A control rod is a rod, plate, or tube used to control the power of a nuclear reactor. By absorbing neutrons, a control rod prevents the neutrons from causing further fissions. Control rods are used to control the amount of energy emission in a nuclear reactor. When a control rod is in normal operating position, it is not in any contact with the fuel element. The amount of area submitted to the fuel element is what is used to control the amount of fissions occurring. By fully inserting the control rod, a reactor is shut down, since all nuclear fission is prevented (NRC: Glossary – Control Rod).
Figure 5: Control Rod positions in a Nuclear Reactor.
The material of a control rod must be capable of absorbing the stray neutrons that cause nuclear fission. The rods can contain elements such as silver, indium, cadmium, boron, or hafnium. The nuclear reactor uses an automated system to control the location of the control rods in the reactor core, and thus alter the nuclear fission rate.
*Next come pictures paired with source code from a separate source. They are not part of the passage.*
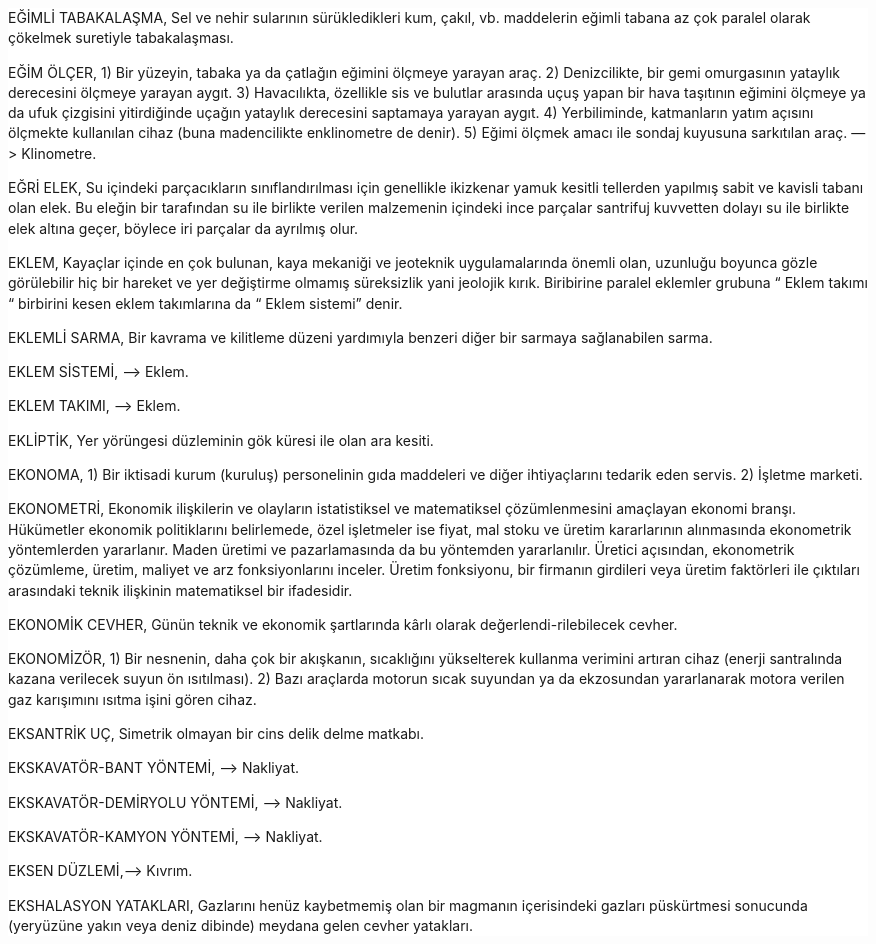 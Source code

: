 
 

EĞİMLİ TABAKALAŞMA, Sel ve nehir sularının sürükledikleri kum, çakıl, vb. maddelerin eğimli tabana az çok paralel olarak çökelmek suretiyle tabakalaşması.

EĞİM ÖLÇER, 1) Bir yüzeyin, tabaka ya da çatlağın eğimini ölçmeye yarayan araç. 2) Denizcilikte, bir gemi omurgasının yataylık derecesini ölçmeye yarayan aygıt. 3) Havacılıkta, özellikle sis ve bulutlar arasında uçuş yapan bir hava taşıtının eğimini ölçmeye ya da ufuk çizgisini yitirdiğinde uçağın yataylık derecesini saptamaya yarayan aygıt. 4) Yerbiliminde, katmanların yatım açısını ölçmekte kullanılan cihaz (buna madencilikte enklinometre de denir). 5) Eğimi ölçmek amacı ile sondaj kuyusuna sarkıtılan araç. —> Klinometre.

EĞRİ ELEK, Su içindeki parçacıkların sınıflandırılması için genellikle ikizkenar yamuk kesitli tellerden yapılmış sabit ve kavisli tabanı olan elek. Bu eleğin bir tarafından su ile birlikte verilen malzemenin içindeki ince parçalar santrifuj kuvvetten dolayı su ile birlikte elek altına geçer, böylece iri parçalar da ayrılmış olur.

EKLEM, Kayaçlar içinde en çok bulunan, kaya mekaniği ve jeoteknik uygulamalarında önemli olan, uzunluğu boyunca gözle görülebilir hiç bir hareket ve yer değiştirme olmamış süreksizlik yani jeolojik kırık. Biribirine paralel eklemler grubuna “ Eklem takımı “ birbirini kesen eklem takımlarına da “ Eklem sistemi” denir.

EKLEMLİ SARMA, Bir kavrama ve kilitleme düzeni yardımıyla benzeri diğer bir sarmaya sağlanabilen sarma.

EKLEM SİSTEMİ, —> Eklem.

EKLEM TAKIMI, —> Eklem.

EKLİPTİK, Yer yörüngesi düzleminin gök küresi ile olan ara kesiti.

EKONOMA, 1) Bir iktisadi kurum (kuruluş) personelinin gıda maddeleri ve diğer ihtiyaçlarını tedarik eden servis. 2) İşletme marketi.

EKONOMETRİ, Ekonomik ilişkilerin ve olayların istatistiksel ve matematiksel çözümlenmesini amaçlayan ekonomi branşı. Hükümetler ekonomik politiklarını belirlemede, özel işletmeler ise fiyat, mal stoku ve üretim kararlarının alınmasında ekonometrik yöntemlerden yararlanır. Maden üretimi ve pazarlamasında da bu yöntemden yararlanılır. Üretici açısından, ekonometrik çözümleme, üretim, maliyet ve arz fonksiyonlarını inceler. Üretim fonksiyonu, bir firmanın girdileri veya üretim faktörleri ile çıktıları arasındaki teknik ilişkinin matematiksel bir ifadesidir.

EKONOMİK CEVHER, Günün teknik ve ekonomik şartlarında kârlı olarak değerlendi-rilebilecek cevher.

EKONOMİZÖR, 1) Bir nesnenin, daha çok bir akışkanın, sıcaklığını yükselterek kullanma verimini artıran cihaz (enerji santralında kazana verilecek suyun ön ısıtılması). 2) Bazı araçlarda motorun sıcak suyundan ya da ekzosundan yararlanarak motora verilen gaz karışımını ısıtma işini gören cihaz.

EKSANTRİK UÇ, Simetrik olmayan bir cins delik delme matkabı.

EKSKAVATÖR-BANT YÖNTEMİ, —> Nakliyat.

EKSKAVATÖR-DEMİRYOLU YÖNTEMİ, —> Nakliyat.

EKSKAVATÖR-KAMYON YÖNTEMİ,  —> Nakliyat.

EKSEN DÜZLEMİ,—> Kıvrım.

EKSHALASYON YATAKLARI, Gazlarını henüz kaybetmemiş olan bir magmanın içerisindeki gazları püskürtmesi sonucunda (yeryüzüne yakın veya deniz dibinde) meydana gelen cevher yatakları.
Aumiller, David. "Heat Transfer and Fluid Flow in Nuclear Reactors." University of Pittsburgh, Pittsburgh.
Esposito, Vinny. "Heat Transfer and Fluid Flow in Nuclear Reactors." University of Pittsburgh, Pittsburgh.
“NRC: Glossary – Control Rod” nrc.com. 26 June 2007. U.S. NRC 05 Dec. 2007
Todreas, Neil E., and Mujid S. Kazimi. Nuclear Systems I. New York: Taylor & Francis, 1990. 1-34.